Problem Set 1, Data Engineering in ArcGIS Pro

ENV 859 - Geospatial Data Analytics | Fall 2025 | Instructor: John Fay

Overview

Scenario

Your research team wants to explore trends in sulfur dioxide (SO2) concentrations across the US, and your supervisor recommended starting your exploration with the EPA’s daily SO2 dataset. You will apply the techniques learned in our in-class exercise exploring EPA’s PM2.5 data to generate some summaries and exploratory visualizations of the SO2 dataset.

More about sulfur dioxide: https://www.epa.gov/so2-pollution.

Assignment

♦ Task 1: Prepare your workspace

You are welcome to use the same workspace you created for the in-class exercise using the PM2.5 data.

Ensure your workspace has the appropriate structure and components (e.g. folders and subfolders, ReadMe file, etc.) as described in the in-class exercise document.
Add the MS Word document linked here to your workspace (in the docs folder) and rename it <netID>_Notes.docx, replacing <netID> with your Duke NetID. This document will include various notes and figures supporting your observations as you complete the tasks listed below.

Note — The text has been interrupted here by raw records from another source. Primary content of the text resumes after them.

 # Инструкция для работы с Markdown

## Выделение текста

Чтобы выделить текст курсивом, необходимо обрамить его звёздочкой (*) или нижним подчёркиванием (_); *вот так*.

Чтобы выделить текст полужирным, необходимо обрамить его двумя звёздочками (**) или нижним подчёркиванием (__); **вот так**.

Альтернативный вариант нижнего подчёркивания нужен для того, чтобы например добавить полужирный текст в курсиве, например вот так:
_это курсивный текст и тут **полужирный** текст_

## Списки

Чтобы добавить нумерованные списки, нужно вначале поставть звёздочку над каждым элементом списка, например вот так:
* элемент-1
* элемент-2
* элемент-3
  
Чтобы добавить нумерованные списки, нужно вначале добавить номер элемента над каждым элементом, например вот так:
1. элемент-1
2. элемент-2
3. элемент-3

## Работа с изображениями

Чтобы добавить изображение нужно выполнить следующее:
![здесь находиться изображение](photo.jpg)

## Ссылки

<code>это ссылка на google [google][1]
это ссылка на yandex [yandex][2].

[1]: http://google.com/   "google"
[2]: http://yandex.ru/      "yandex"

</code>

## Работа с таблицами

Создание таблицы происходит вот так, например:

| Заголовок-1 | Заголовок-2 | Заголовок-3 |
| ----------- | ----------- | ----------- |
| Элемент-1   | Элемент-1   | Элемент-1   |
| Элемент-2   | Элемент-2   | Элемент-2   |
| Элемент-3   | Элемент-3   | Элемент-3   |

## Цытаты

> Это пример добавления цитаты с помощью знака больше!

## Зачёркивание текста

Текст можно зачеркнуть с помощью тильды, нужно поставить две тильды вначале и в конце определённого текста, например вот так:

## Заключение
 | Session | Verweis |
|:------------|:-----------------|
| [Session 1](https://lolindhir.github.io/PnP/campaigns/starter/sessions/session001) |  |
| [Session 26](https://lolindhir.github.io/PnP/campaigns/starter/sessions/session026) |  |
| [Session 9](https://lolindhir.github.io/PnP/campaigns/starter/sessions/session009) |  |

♦ Task 2: Obtain the 2021 Daily SO2 Data and import into ArcGIS Pro

2.1 Fetch the data

The data you’ll want to use are located in the same location as the PM25 data used in the class exercises: within the “pre-generated data files” link found on the EPA’s Outdoor Air Quality site. Navigate to the “tables of daily and daily summary data”, to the section on “criteria gases”, and download the 2021 data file under the “SO2 (42401)” column. (Note: We are not combining these data with the site dataset as we did in the in-class exercises.)

Store the [unzipped] file in the appropriate location in your workspace.
Add an appropriate metadata file for the downloaded dataset.

2.2 Import the data into ArcGIS Pro

Import the data into ArcGIS Pro and convert to a feature class, using the latitude and longitude columns for locating the features.

Take care to ensure the columns are assigned the appropriate data types.
You can ignore the fact that some records are referenced to WGS 84 and other to NAD 83, treating all records as if they were referenced to WGS 84.
Document your procedure for importing and converting the data in a geoprocessing model.

2.3 Explore your data for possible inconsistencies

Examine the spatial distribution of points and address sites that appear incorrectly located, if any. Summarize your observations and any actions you decided to take in the Notes.docx document created in Task 1. If you did perform any operations to address incorrectly imported data, include those steps in a geoprocessing model.
Examine the variety of collection techniques used in the dataset.
- How may unique Parameter Codes are included?
- What about Sample Duration?
- Method Name?
From the above, you might note that there is a bit of nuance and redundancy in the the SO2 values reported in the Arithmetic Mean column. First of all, these daily mean concentrations are computed from several concentration values collected throughout the day: both in 1-hour and 3-hour blocks, and thus each site actually reports two mean daily concentrations. Also, SO2 concentrations are collected using a variety of instruments.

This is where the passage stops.